Look what the flood dragged in: heating oil contaminates Officers' Square cellar
Published Monday, May 13, 2019 9:41PM ADT
Spring flood waters seem to have left something unusual to the cellar of the old Officers' Square building in downtown Fredericton -- heating fuel.
That’s surprising because the building has relied on electric heat for about 50 years.
The oil was found more than a week ago and it's shut down the museum that's housed there.
The air quality inside hasn't been deemed safe yet, so Scott Brown describes what you'd see.
“So you'd climb down in there and there's a 200-square foot basement that would be underneath the building where the product was found,” said Brown, the manager of building services for the City of Fredericton.
The product is heating oil and the area where it was found -- normally, no one goes down there, even staff at the Fredericton Region Museum who occupy this building in Officers' Square.
An oily sheen was found on the surface of flood waters, but only after staff noticed a petroleum smell.
“It appears that it came with the ground water, so when the groundwater raised as a result of the flood, it looks like it came through the foundation wall,” said Brown. “It's an old rock wall foundation.”
Known as the officers' quarters when it was first built, the building that stands today has pieces that date back to the mid-1800s.
It was in recent years -- in 2016 -- when the province of New Brunswick sold the building to the city of Fredericton.

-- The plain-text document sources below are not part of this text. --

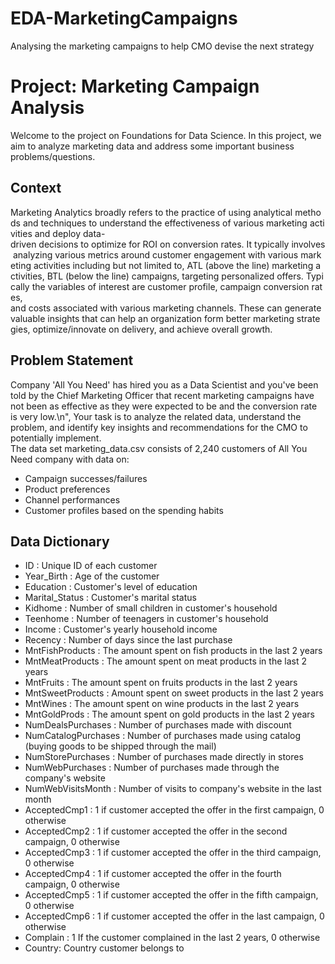 # EDA-MarketingCampaigns
Analysing the marketing campaigns to help CMO devise the next strategy


# Project: Marketing Campaign Analysis
   
Welcome to the project on Foundations for Data Science. In this project, we aim to analyze marketing data and address some important business problems/questions.

## Context
   Marketing Analytics broadly refers to the practice of using analytical methods and techniques to understand the effectiveness of various marketing activities and deploy data-driven decisions to optimize for ROI on conversion rates. It typically involves analyzing various metrics around customer engagement with various marketing activities including but not limited to, ATL (above the line) marketing activities, BTL (below the line) campaigns, targeting personalized offers. Typically the variables of interest are customer profile, campaign conversion rates, and costs associated with various marketing channels. These can generate valuable insights that can help an organization form better marketing strategies, optimize/innovate on delivery, and achieve overall growth. 
## Problem Statement
Company 'All You Need' has hired you as a Data Scientist and you've been told by the Chief Marketing Officer that recent marketing campaigns have not been as effective as they were expected to be and the conversion rate is very low.\n",
Your task is to analyze the related data, understand the problem, and identify key insights and recommendations for the CMO to potentially implement.  
The data set marketing_data.csv consists of 2,240 customers of All You Need company with data on:
- Campaign successes/failures
- Product preferences
- Channel performances
- Customer profiles based on the spending habits
## Data Dictionary
- ID : Unique ID of each customer
- Year_Birth : Age of the customer
- Education : Customer's level of education
- Marital_Status : Customer's marital status
- Kidhome : Number of small children in customer's household
- Teenhome : Number of teenagers in customer's household
- Income : Customer's yearly household income
- Recency : Number of days since the last purchase
- MntFishProducts : The amount spent on fish products in the last 2 years
- MntMeatProducts : The amount spent on meat products in the last 2 years
- MntFruits : The amount spent on fruits products in the last 2 years
- MntSweetProducts : Amount spent on sweet products in the last 2 years
- MntWines : The amount spent on wine products in the last 2 years
- MntGoldProds : The amount spent on gold products in the last 2 years
- NumDealsPurchases : Number of purchases made with discount
- NumCatalogPurchases : Number of purchases made using catalog (buying goods to be shipped through the mail)
- NumStorePurchases : Number of purchases made directly in stores
- NumWebPurchases : Number of purchases made through the company's website
- NumWebVisitsMonth : Number of visits to company's website in the last month
- AcceptedCmp1 : 1 if customer accepted the offer in the first campaign, 0 otherwise 
- AcceptedCmp2 : 1 if customer accepted the offer in the second campaign, 0 otherwise
- AcceptedCmp3 : 1 if customer accepted the offer in the third campaign, 0 otherwise
- AcceptedCmp4 : 1 if customer accepted the offer in the fourth campaign, 0 otherwise
- AcceptedCmp5 : 1 if customer accepted the offer in the fifth campaign, 0 otherwise
- AcceptedCmp6 : 1 if customer accepted the offer in the last campaign, 0 otherwise 
- Complain : 1 If the customer complained in the last 2 years, 0 otherwise
- Country: Country customer belongs to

The city says that in the late 60s and early 70s, it was completely converted to electric heat. They say there's no petroleum products whatsoever on site -- at least that they know of.
Oil wasn't found in the storm sewer or sanitary systems and nearby property owners say they haven't found any either.
Air testing resumed Monday and the city has hired a consultant to do some assessment work.
The Department of Environment has been notified and it said in a statement:
“The consultant and city have discussed their approach with our department, which includes non-intrusive surveys and some groundwater monitoring from existing monitoring wells in the area. This work is scheduled to begin soon.”
Said Brown:“We actually pumped the basement last year during the flood and there was absolutely no source of oil and … flood levels basically came to virtually the same height as what they were last year and the product appeared.”
Right now, everyone is stumped on the source.
In the meantime, the museum will remain closed until further notice.
It’s one more aspect of this year's spring flood that has caused so much anguish for so many people.
The museum is respecting the work that's ongoing and staying out of the space, even though, they have their annual general meeting this Thursday.
With files from CTV Atlantic’s Laura Brown.